Posted: May 15, 2013
Trusted advisor versus rubber stamp: Part 1
Guidance for CEOs navigating uncharted watersBy Stephen Dietrich
(Editor's note: This is the first of two parts.)
There are many examples of corporate executives who have made questionable decisions or had a lapse in judgment costing their company money or bruising its public image. One just has to look at British Petroleum’s former top executive Tony Hayward’s demise on international television when he said that he wanted his life back after so many in the Gulf had just lost their livelihoods due to one of the worst oil spills in history.
Under times of heightened stress, company executives may lose their objectivity and make questionable decisions.

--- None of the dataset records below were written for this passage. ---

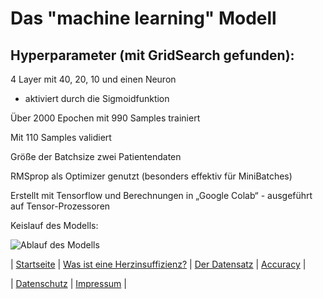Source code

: # Das "machine learning" Modell
## Hyperparameter (mit GridSearch gefunden):

4 Layer mit 40, 20, 10 und einen Neuron

- aktiviert durch die Sigmoidfunktion

Über 2000 Epochen mit 990 Samples trainiert

Mit 110 Samples validiert

Größe der Batchsize zwei Patientendaten

RMSprop als Optimizer genutzt (besonders effektiv für MiniBatches)

Erstellt mit Tensorflow und Berechnungen in „Google Colab“ - ausgeführt auf Tensor-Prozessoren

Keislauf des Modells:

![Ablauf des Modells](https://matheli.github.io/Herzinsuffizienz/posts/Ablauf.jpg)

| [Startseite](https://matheli.github.io/Herzinsuffizienz) | [Was ist eine Herzinsuffizienz?](https://matheli.github.io/Herzinsuffizienz/posts/Herzinsuffizienz) | [Der Datensatz](https://matheli.github.io/Herzinsuffizienz/posts/Datensatz) | [Accuracy](https://matheli.github.io/Herzinsuffizienz/posts/Accuracy) |

| [Datenschutz](https://matheli.github.io/Herzinsuffizienz/posts/Datenschutz) | [Impressum](https://matheli.github.io/Herzinsuffizienz/posts/Impressum) |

Engaging in questionable behavior and/or exercising poor business judgment while under stress is nothing new among top CEOs, however, as the world becomes more and more transparent, the ripple effect of such decisions and behaviors may get played out on a larger stage. A CEO can appear to be bigger than life, and his or her missteps may harm many others beside themselves, such as employees, stockholders and even society at large.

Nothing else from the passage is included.